We told the world the king was dead
How would you transform a tiny village in the 1930s into a communications hub to spread breaking news around the world?
With today’s technologies it’s something we would take for granted.
But the recent anniversary of King George V’s death focused attention on the remarkable effort 81 years ago by Post Office engineers to create a global network virtually from scratch.
As the king lay comatose in January 1936 at the Sandringham Estate in Norfolk, news teams gathered in nearby Dersingham.
Around 90 journalists, together with telephonists and teleprinter operators, crammed into the hamlet’s Feathers Hotel. The only telephone facilities were a single phone inside a cupboard and a kiosk outside the Post Office.

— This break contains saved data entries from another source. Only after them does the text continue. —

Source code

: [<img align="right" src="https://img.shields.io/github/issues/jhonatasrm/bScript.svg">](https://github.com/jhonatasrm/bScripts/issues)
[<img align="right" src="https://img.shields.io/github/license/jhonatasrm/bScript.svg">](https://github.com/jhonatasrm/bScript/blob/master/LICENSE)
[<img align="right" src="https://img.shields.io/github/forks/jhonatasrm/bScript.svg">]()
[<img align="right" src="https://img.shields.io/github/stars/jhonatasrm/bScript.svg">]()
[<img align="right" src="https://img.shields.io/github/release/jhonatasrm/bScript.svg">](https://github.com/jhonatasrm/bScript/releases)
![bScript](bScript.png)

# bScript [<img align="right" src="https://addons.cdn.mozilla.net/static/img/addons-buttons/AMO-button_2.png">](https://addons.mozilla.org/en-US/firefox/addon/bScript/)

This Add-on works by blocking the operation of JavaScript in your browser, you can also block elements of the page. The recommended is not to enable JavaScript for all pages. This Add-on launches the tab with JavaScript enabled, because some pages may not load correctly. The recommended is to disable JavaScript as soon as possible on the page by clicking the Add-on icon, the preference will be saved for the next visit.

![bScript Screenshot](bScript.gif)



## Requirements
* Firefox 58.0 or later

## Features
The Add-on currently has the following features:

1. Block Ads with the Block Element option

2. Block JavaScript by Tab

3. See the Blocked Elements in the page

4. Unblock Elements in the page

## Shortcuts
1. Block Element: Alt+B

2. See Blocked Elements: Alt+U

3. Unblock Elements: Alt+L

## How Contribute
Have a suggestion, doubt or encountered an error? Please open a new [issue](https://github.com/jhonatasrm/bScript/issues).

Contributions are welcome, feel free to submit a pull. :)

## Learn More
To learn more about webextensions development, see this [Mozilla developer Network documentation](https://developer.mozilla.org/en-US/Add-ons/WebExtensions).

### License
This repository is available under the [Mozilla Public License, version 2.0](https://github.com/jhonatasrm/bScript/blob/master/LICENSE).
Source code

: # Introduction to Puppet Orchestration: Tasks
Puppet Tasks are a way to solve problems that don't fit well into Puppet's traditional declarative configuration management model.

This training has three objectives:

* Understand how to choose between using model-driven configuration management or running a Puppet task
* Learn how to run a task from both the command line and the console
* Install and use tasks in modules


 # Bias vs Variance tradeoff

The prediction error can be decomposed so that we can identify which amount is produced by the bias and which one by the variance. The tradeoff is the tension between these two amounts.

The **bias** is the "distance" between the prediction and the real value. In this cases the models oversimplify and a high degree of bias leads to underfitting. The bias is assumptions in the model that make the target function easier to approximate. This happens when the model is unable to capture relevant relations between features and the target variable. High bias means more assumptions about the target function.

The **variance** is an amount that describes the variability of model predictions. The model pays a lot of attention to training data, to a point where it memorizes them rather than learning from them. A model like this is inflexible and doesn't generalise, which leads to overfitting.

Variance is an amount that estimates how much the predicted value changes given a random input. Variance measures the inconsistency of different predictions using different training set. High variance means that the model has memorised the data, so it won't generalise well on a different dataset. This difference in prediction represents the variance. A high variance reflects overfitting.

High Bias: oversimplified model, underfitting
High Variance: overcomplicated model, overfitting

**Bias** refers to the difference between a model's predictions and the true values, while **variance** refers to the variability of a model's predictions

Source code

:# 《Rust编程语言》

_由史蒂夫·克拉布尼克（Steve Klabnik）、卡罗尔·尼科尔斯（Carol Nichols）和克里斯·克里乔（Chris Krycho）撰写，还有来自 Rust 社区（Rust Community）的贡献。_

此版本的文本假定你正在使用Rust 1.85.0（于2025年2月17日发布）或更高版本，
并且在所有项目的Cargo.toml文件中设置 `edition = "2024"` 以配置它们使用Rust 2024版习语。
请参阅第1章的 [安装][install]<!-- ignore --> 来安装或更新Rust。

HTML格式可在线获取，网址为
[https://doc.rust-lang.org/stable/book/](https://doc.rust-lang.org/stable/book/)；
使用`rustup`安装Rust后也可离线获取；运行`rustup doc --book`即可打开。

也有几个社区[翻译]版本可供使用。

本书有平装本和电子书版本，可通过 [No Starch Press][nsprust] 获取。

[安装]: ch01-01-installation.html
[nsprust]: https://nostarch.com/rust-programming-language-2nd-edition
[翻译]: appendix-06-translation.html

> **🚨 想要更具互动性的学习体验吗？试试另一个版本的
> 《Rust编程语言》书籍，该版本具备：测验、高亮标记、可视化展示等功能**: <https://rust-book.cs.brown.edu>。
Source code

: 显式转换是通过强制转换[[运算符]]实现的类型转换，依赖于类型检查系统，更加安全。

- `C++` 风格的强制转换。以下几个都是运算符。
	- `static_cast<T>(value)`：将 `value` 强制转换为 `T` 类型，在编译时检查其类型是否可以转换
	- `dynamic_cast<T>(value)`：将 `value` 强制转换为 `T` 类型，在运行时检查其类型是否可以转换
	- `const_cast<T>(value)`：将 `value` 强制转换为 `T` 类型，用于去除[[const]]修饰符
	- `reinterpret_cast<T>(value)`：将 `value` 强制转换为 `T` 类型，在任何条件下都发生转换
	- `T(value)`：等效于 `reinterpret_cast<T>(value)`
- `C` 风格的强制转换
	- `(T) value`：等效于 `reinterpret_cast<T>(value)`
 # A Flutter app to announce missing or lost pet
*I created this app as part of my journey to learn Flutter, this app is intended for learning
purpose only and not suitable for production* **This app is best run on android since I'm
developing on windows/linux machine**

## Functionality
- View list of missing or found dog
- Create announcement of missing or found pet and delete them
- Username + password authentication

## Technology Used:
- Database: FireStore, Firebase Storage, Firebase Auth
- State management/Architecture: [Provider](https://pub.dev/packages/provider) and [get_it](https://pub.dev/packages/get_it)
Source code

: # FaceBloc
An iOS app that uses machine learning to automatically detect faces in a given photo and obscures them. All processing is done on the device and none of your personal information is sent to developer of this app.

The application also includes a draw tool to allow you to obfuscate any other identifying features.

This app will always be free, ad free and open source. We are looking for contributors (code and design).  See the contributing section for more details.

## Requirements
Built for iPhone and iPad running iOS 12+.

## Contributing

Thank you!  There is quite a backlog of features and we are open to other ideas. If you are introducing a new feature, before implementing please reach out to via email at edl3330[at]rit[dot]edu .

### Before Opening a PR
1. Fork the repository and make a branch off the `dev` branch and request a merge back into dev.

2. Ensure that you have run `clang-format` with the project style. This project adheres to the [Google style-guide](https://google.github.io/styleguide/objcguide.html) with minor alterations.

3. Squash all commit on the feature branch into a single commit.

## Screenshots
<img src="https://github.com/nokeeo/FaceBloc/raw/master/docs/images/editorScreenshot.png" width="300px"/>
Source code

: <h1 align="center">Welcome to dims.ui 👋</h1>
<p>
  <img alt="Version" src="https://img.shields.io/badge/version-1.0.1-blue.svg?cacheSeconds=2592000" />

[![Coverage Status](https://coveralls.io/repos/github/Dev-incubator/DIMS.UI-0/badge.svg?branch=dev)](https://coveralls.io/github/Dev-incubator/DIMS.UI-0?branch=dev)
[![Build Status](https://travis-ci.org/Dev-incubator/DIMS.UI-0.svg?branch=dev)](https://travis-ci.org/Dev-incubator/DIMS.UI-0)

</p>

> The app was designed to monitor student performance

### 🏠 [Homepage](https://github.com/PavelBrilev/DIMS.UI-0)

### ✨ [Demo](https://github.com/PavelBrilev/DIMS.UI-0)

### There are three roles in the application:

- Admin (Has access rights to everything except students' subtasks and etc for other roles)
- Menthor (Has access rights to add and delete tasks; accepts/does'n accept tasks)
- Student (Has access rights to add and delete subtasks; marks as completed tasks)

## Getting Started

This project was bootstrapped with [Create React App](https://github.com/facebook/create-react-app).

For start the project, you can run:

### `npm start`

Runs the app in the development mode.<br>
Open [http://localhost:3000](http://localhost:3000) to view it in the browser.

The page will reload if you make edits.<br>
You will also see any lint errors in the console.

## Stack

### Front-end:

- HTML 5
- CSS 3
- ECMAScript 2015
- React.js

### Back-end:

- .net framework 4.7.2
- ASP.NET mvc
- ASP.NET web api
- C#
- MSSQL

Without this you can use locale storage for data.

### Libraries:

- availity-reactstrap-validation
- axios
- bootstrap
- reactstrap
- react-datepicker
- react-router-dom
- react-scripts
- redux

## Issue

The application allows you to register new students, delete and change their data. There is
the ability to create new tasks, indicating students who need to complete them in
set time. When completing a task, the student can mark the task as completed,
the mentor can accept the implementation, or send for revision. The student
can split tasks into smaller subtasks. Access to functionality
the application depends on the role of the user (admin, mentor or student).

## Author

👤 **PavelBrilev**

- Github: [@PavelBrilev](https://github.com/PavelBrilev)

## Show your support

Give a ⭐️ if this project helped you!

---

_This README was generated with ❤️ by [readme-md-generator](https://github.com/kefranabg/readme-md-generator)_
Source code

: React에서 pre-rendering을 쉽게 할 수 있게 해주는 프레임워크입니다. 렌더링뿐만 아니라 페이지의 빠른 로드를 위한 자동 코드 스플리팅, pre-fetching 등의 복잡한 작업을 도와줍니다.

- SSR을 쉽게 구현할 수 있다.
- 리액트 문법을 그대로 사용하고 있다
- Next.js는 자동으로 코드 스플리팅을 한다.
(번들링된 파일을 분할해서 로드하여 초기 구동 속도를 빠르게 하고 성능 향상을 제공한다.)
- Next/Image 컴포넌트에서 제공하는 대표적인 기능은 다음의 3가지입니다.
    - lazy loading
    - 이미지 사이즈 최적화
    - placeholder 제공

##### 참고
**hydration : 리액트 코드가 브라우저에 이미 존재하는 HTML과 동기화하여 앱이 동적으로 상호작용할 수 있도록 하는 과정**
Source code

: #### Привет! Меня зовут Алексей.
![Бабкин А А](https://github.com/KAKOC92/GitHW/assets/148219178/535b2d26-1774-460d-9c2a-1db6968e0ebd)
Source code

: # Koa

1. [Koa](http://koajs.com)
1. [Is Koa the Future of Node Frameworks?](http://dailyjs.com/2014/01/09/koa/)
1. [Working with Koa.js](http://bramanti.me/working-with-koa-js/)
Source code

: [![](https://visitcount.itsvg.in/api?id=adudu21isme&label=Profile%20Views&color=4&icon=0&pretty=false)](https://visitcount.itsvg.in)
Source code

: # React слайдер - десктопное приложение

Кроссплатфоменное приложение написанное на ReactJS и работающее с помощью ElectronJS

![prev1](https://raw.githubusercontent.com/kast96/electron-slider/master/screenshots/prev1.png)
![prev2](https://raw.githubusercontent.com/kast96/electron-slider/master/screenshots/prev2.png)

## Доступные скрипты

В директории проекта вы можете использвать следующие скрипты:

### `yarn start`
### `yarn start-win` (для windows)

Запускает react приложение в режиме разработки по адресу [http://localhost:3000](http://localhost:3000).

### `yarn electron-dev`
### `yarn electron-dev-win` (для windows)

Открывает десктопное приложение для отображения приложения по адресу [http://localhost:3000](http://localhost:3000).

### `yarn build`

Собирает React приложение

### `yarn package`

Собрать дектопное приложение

David Hay (head of heritage and archives, BT) says that Post Office engineers swiftly rose to the challenge of creating a temporary network so journalists could transmit news of the king’s final days. “They worked round the clock by the light of car headlamps and acetylene torches to build circuits and lay four miles of cable.”
Engineers installed four miles of cable across the fields of Norfolk, which was a fantastic achievement. Within hours they had installed six lines at the hotel, and journalists were filing their copy from phones in corridors and teleprinters in the sub-postmistress’s parlour. While the king’s health was declining, daily telegrams on his condition were sent out through our Rugby radio station.
The announcement from Sandringham on 20 January of the king’s death was flashed from Norfolk to every corner of the world in under a second. Journalists crammed into the Feathers Hotel to file copy announcing King George V’s death.